Contrast that to Death of the Author, where the author’s intent is not counted as the be-all and end-all. This is where criticism begins, and we can begin to consider what works, what doesn’t, and why.
All critical engagement stops if the final authority is the person who wrote it. JRR Tolkien’s Lord of the Rings would not be a parable on war and its consequences, Michael Chiang’s Private Parts would be the final word on trans portrayals in Singapore, and I’d be out of a job.
Thus far, Rowling has kept a tight and constant hold on the Harry Potter Universe she created, incessantly tweaking and changing the mythology to include every single plot beat that was left out of the books. And it’s obvious to us how her sprawling universe has started to become problematic.
Take the earlier example of her reveal that lycanthropy was a metaphor for the HIV/AIDS virus. Within the series as a whole, there is only one good werewolf ever presented as a character: Remus Lupin. Other named werewolves, such as Fenrir Greyback, actively hunt for children and others uninfected, so as to convert as many new werewolves as possible. Extend this metaphor to the stigma surrounding those suffering HIV/AIDS. Now we are presented with a picture in which those infected with HIV actively look for people and children to have unprotected sex with, and with the intention of infecting as many around them as possible.

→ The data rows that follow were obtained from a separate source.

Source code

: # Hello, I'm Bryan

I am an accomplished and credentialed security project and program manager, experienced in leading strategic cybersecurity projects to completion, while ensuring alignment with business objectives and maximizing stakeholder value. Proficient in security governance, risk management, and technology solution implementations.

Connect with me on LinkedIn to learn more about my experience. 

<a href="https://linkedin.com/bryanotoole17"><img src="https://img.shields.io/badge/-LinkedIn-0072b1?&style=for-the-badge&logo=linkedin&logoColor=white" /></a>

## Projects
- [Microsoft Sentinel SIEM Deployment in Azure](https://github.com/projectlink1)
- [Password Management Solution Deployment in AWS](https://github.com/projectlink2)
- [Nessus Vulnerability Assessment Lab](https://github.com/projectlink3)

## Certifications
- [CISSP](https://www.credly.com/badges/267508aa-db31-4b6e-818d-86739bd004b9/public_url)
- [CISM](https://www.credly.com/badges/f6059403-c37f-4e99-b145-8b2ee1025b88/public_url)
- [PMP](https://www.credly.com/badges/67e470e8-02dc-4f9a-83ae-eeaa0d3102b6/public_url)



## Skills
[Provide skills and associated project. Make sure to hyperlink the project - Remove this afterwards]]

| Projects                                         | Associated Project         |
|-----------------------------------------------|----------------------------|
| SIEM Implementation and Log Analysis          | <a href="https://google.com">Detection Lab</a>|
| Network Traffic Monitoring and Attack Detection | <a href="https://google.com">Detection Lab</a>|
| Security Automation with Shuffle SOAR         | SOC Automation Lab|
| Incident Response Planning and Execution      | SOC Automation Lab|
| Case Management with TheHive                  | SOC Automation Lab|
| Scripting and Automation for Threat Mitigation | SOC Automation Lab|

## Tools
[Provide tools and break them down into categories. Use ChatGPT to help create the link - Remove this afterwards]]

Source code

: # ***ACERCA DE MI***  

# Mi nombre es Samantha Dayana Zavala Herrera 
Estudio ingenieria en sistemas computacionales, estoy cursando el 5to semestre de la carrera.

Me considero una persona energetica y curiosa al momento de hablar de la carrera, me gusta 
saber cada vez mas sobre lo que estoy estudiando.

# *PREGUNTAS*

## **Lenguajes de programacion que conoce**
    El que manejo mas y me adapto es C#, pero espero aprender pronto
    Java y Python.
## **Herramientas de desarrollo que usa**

This outdated portrayal of HIV sufferers, combined with the gay panic surrounding them, is emblematic of the issues surrounding Rowling as an author. Her desire to insert metaphors and themes after the fact ends with her writing herself into a metaphorical corner. Her adaptation of skinwalkers into the Harry Potter mythos was repudiated by Native Americans and scholars alike. Even looking back to her announcement of Dumbledore’s sexuality, LGBT fans have called her out for her attempt to pander, while not actually writing Dumbledore as canonically gay in the actual text.
The film, overstuffed with details, world building, and exposition as plot instead of texture, and flat characters who do not even behave like they did one movie ago, is the culmination of Rowling’s Harry Potter career.
By shoving in characters like Nicholas Flamel and Nagini, the overzealous fan can feel validated in their fandom by recognising these tertiary characters from the main series, and overlook the problems with the rest of the film. Fandom in general has always suffered from a tendency to idolise creators, and to view their opinions as the Word of God, as TVTropes so aptly puts it. Maybe it’s time to make like Moses, and destroy the golden calf.
Oh, and just as a final thought, Queenie’s joining of the Wizard Nazis is such a terrible plot point. This is a witch who has the latent ability to read minds, and she’s in love with a Muggle. You’d think that being surrounded by a group of Muggle-hating wizards might set up some alarm bells. That’s why this is such terrible writing and characterisation.
Looking at the current box office figures for this film, Warner Brothers will most definitely be making more of these movies. But we really ought to demand better of them.